I want you to know, I named my couch after you — your real name that is. I named it after you because it makes me feel warm and safe, and I lie in it, curled up in a ball, on days when the heat from my window seeps in too strongly. I named it after the you I knew in the beginning, because that’s how I want to remember you by.
This will not be a letter to recount what happened to us. This is a letter to apologize. I do know this is less for you, that it is more of an exercise of understanding for myself. It has been three years now. It has taken me that much time to grow and expand, and therefore be able to say this to you truly, sincerely. You see, since then I grew to know my anger. It was not pleasant. I lost others because of it. It is still difficult to talk about. It is still difficult to recall and admit. In fact, it has taken me an hour just to get to this paragraph.
I was losing control of my world and I felt lost, and I did not know how to even begin to understand what was happening to me. I remember that I did not even really know how to express, that mostly I just kept it to myself. I wrote it down in letters or scripts (Do you remember that? When I wrote it down and read it aloud to you?). But most of the anger, I took, folded up neatly, and kept inside. And now I know that when you do that, it does not go away, it does not stay the way you left it either.
My anger grew, it grew into the most horrid thing I’d ever seen. It grew into this monster-woman that frightened me, that I couldn’t recognize. She lashed out uncontrollably. I am now glad I cut off ties with you when I did, because I am glad you never truly got to meet her.
This is difficult, what do I even want to say?

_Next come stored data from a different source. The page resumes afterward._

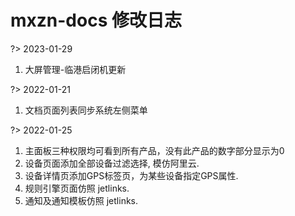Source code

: # mxzn-docs 修改日志 

?> 2023-01-29  
1. 大屏管理-临港启闭机更新  

?> 2022-01-21
1. 文档页面列表同步系统左侧菜单

?> 2022-01-25
1. 主面板三种权限均可看到所有产品，没有此产品的数字部分显示为0
2. 设备页面添加全部设备过滤选择, 模仿阿里云.
3. 设备详情页添加GPS标签页，为某些设备指定GPS属性.
4. 规则引擎页面仿照 jetlinks.
5. 通知及通知模板仿照 jetlinks.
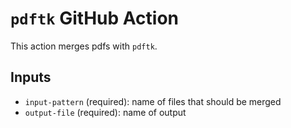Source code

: # `pdftk` GitHub Action

This action merges pdfs with `pdftk`.

## Inputs

- `input-pattern` (required): name of files that should be merged
- `output-file` (required): name of output

<!-- ## Example usage

uses: actions/hello-world-docker-action@v1
with:
  input-file: 'my_file.tex' -->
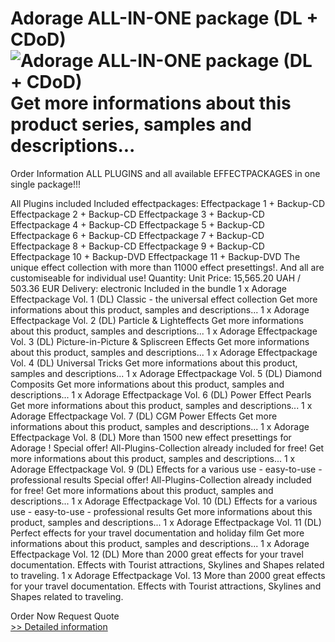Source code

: # Adorage ALL-IN-ONE package (DL + CDoD)<br />![Adorage ALL-IN-ONE package (DL + CDoD)](https://mycommerce.akamaized.net/api/pimages/P300428560/BIG/300428560.JPG)<br /> Get more informations about this product series, samples and descriptions...

Order Information
ALL PLUGINS and all available EFFECTPACKAGES in one single package!!!

All Plugins included
Included effectpackages:
Effectpackage 1 + Backup-CD
Effectpackage 2 + Backup-CD
Effectpackage 3 + Backup-CD
Effectpackage 4 + Backup-CD
Effectpackage 5 + Backup-CD
Effectpackage 6 + Backup-CD
Effectpackage 7 + Backup-CD
Effectpackage 8 + Backup-CD
Effectpackage 9 + Backup-CD
Effectpackage 10 + Backup-DVD
Effectpackage 11 + Backup-DVD
The unique effect collection with more than 11000 effect presettings!. And all are customiseable for individual use!
Quantity:
Unit Price: 15,565.20 UAH / 503.36 EUR
Delivery:
electronic
Included in the bundle
1 x Adorage Effectpackage Vol. 1 (DL)
Classic - the universal effect collection
 Get more informations about this product, samples and descriptions...
1 x Adorage Effectpackage Vol. 2 (DL)
Particle & Lighteffects
 Get more informations about this product, samples and descriptions...
1 x Adorage Effectpackage Vol. 3 (DL)
Picture-in-Picture & Spliscreen Effects
 Get more informations about this product, samples and descriptions...
1 x Adorage Effectpackage Vol. 4 (DL)
Universal Tricks
 Get more informations about this product, samples and descriptions...
1 x Adorage Effectpackage Vol. 5 (DL)
Diamond Composits
 Get more informations about this product, samples and descriptions...
1 x Adorage Effectpackage Vol. 6 (DL)
Power Effect Pearls
 Get more informations about this product, samples and descriptions...
1 x Adorage Effectpackage Vol. 7 (DL)
CGM Power Effects
 Get more informations about this product, samples and descriptions...
1 x Adorage Effectpackage Vol. 8 (DL)
More than 1500 new effect presettings for Adorage !
Special offer! All-Plugins-Collection already included for free!
 Get more informations about this product, samples and descriptions...
1 x Adorage Effectpackage Vol. 9 (DL)
Effects for a various use - easy-to-use - professional results
Special offer! All-Plugins-Collection already included for free!
 Get more informations about this product, samples and descriptions...
1 x Adorage Effectpackage Vol. 10 (DL)
Effects for a various use - easy-to-use - professional results
 Get more informations about this product, samples and descriptions...
1 x Adorage Effectpackage Vol. 11 (DL)
Perfect effects for your travel documentation and holiday film
 Get more informations about this product, samples and descriptions...
1 x Adorage Effectpackage Vol. 12 (DL)
More than 2000 great effects for your travel documentation. Effects with Tourist attractions, Skylines and Shapes related to traveling.
1 x Adorage Effectpackage Vol. 13
More than 2000 great effects for your travel documentation. Effects with Tourist attractions, Skylines and Shapes related to traveling.

Order Now
Request Quote<br />[>> Detailed information](https://secure.element5.com/esales/product.html?productid=300428560&affiliateid=200057808)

It is this. That when I was strong enough to do so, I sat with my anger and got to know her. I listened to what she had to say, I listened to what she felt and why. And it was so difficult, all the loneliness I had to swim through in order to reach her. It was difficult to hear, to believe, difficult to hold her — because she told me every little thing I could not accept about myself, could not let go or let go control of, every little and big fear about the past and the future.
And now I know that all my anger towards you was rooted in this, that I was afraid of what I would lose, I was afraid that I was unlovable, and I was afraid of being left behind. My anger was born out of fear and so my actions were rooted in fear. For the hurt that came to you from my anger, I apologize.
Since then I have learned to sit with own my fears, so that hopefully, I no longer project them on to other people. I learned to sit and listen and see what I needed, so that hopefully I no longer have to seek them out desperately from others — like I understand now, that I desperately sought what I thought I needed from you. I learned to hold what I had and I learned to let go and let pass what I could not control. I learned to know my own pace and welcome my own time, my own beat, my own rhythm. Most of all, I learned to truly, truly look at myself and love myself.
Oh, none of that was easy, most of it was excruciating, extended, ugly pain! But I am here now, and here I am, able to say this. I am truly sorry for what happened to us, but I am glad of it all, the good and the ugly parts. I am sorry it happened the way it did, but it put me on the road to learning all this, to knowing myself, and for that I will always hold you in gratitude. So I wish you well, wherever you are now, whether you are here or there where you wanted to go. I wish you happiness and steady hands. And may your arm tattoos always be protected from burns.
And you know, I truly did love you, and so truly do — all your yellow brightness and warmth that I remember.